In my nice, rural idyll of a neighbourhood I have believed myself to live in a safe community with like-minded people.  It is not a wealthy area - we're just ordinary working people.  I believed that we shared not necessarily a political outlook but a common sense of what one might call decency.  Throughout her childhood I have let my daughter wander around on her own down the rear service road of our terrace of fifteen houses.  When she was little she would disappear to her favourite neighbour, Mike, who lived with his wife Helen down the road. I would never have imagined that Mike would have done her harm and I am sure that he never would.  But I would have felt the same way about Mr X.  I am not sure what the charges actually involve but another neighbour suspected that Mr X had exposed himself via the internet to his daughter some years ago. Mr X and this neighbour have been, to my eyes, good friends.

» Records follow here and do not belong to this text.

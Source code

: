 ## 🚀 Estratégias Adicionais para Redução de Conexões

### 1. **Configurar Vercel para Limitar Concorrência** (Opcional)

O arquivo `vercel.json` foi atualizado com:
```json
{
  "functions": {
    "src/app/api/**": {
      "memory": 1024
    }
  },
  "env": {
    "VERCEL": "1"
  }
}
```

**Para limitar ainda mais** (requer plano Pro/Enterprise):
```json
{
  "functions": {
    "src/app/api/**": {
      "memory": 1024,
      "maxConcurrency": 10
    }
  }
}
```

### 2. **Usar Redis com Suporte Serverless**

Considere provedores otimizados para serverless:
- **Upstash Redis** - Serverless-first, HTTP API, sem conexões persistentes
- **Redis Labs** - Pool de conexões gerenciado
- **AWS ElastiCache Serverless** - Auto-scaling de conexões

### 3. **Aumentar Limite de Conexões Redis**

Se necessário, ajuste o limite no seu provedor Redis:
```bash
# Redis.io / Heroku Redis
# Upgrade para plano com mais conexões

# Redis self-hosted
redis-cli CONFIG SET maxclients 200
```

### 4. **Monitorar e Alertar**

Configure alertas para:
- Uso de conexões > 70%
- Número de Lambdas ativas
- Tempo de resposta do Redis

I continue to be absorbed by this.  Mr and Mrs X are nowhere to be seen.  Indeed I am not sure if both of them are there - if they are then they are not talking much as I usually hear the muffled sound of voices some time during the day.  They move the car each morning from their garage so that they can get into it without being seen.  I am anxious as to what I should do or say to either one of them.  In this instance I cannot separate the act from the perpetrator.  I cannot see a fellow human being.  I do not believe in innocent until proven guilty.  This is not about the law but about the morality of behaviour.  If he has abused a child then he is guilty of that.  I would like to be supportive of Mrs X and feel some sense of the pain that she must be feeling.


And what of my beloved community?  It is the first time in many years that I have considered the possibility of moving.  I guess that this is the response to the shock.  How will other neighbours respond?  It is not about endlessly gossiping about this but about how to heal our small neighbourhood so that we once again feel safe and trusting.


All communities can be harmed by one of its member's behaviour.  Within faith communities at least we occupy a common space for some time each week or month and, if we are brave enough, we can discuss any issues that arise.  Each time something like this happens, it is like losing ones innocence again.  I am reminded of other people's lives, people who live in areas where they cannot trust their neighbours or perhaps even their family members.  The underbelly of life can be closer than we imagine.  Ultimately we need to commit to grow to be bigger people than we imagined we could be.  We need to respond.


For now I will let the shock and the anger have their day.  I will wait for the time when compassion takes the lead and then talk with my neighbours.  Not sure what we will talk about but whatever it is I need to re-establish my sense of trust in those who I share a neighbourhood with.